A woman in Australia rescued her cat from a snake that had wrapped around the pet’s neck, reports People Magazine. Mabel, the feline, was seen outside her house with what looked like a small python “tightly coiled around her neck” last month. Rebecca Daynes, the pet parent, later found out that it was an eastern brown snake, the most lethal snake in Australia.
Cat rescued from snake using kitchen tongs
Daynes shared in a Facebook post that she managed to get rid of the snake from her pet’s neck using a pair of kitchen tongs. In the post, Daynes also shared her cat has been suffering from a brain tumor.
In an interview with Newsweek, Daynes spoke further at length about Mabel’s health. “She’s very old and slow these days, so on the rare occasion she manages to get outside she typically just finds a spot in the sun to sleep,” Daynes said.
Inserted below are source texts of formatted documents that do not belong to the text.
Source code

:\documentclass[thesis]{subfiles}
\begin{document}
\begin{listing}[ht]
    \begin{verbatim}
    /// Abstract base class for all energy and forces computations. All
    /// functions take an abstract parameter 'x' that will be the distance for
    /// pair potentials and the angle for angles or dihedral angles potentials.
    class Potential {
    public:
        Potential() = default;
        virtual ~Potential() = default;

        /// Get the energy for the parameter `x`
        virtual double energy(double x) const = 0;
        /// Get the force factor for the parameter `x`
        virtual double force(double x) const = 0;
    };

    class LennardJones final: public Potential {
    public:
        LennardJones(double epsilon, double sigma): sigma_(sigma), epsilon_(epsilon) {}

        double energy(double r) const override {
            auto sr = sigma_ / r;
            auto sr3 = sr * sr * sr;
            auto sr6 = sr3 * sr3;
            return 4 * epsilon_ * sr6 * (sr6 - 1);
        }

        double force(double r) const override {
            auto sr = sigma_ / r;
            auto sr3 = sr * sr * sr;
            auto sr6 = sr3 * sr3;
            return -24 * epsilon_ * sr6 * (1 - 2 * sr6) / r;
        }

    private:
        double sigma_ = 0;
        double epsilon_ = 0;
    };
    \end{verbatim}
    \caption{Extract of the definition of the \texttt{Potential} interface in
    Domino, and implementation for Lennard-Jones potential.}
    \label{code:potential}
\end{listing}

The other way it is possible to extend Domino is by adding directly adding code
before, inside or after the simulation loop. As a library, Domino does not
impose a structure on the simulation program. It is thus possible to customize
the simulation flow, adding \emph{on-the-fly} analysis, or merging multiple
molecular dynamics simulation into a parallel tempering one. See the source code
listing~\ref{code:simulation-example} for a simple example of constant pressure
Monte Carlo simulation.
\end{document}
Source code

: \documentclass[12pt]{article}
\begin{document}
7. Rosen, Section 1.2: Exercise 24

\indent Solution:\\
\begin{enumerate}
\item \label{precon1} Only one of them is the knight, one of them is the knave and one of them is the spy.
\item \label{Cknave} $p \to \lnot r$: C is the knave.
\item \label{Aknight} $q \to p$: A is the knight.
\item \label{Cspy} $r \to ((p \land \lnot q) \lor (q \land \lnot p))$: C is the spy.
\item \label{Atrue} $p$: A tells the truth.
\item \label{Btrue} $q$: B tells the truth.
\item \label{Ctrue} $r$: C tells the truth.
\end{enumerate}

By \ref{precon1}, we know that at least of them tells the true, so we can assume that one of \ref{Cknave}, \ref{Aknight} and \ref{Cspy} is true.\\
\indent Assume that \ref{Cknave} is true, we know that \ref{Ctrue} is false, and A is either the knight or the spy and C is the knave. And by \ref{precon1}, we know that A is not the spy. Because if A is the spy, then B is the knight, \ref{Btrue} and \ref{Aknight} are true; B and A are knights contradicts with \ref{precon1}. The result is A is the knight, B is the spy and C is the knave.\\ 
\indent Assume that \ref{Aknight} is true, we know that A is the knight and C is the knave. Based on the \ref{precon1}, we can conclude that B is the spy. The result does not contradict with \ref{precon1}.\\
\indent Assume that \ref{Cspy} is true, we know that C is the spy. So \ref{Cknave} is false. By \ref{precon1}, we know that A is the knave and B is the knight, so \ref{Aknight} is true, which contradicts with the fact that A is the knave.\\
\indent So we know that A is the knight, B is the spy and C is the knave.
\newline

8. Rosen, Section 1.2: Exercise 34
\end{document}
Adding, “So I wasn’t particularly worried.”
She shared she saw the cat with the snake around her neck later during lunchtime and rushed to rescue her. “I was obviously shocked and ran to remove the snake, thinking it was most likely a small python.”
Continuing, she said, “Pythons can deliver a nasty bite but they aren’t venomous, however as soon as I got closer I could tell that it wasn’t.”
She subsequently snapped a picture of the snake and sent it to her son. After learning it was an eastern brown snake, she feared Mabel might lose her life, but the feline survived. Eastern brown snakes are an extremely venomous species of snakes native to the area. According to the Australian Museum, they are responsible for causing the most number of snake bites in the country.
Daynes further told Newsweek the snake later disappeared and she hasn’t seen it since. She added her cat is currently doing well and hasn’t shown any symptoms two days after the incident.
“It’s now been over 48 hours and she is still completely fine,” Daynes remarked. “She’s currently sitting by the fridge trying to convince me she needs a second dinner.”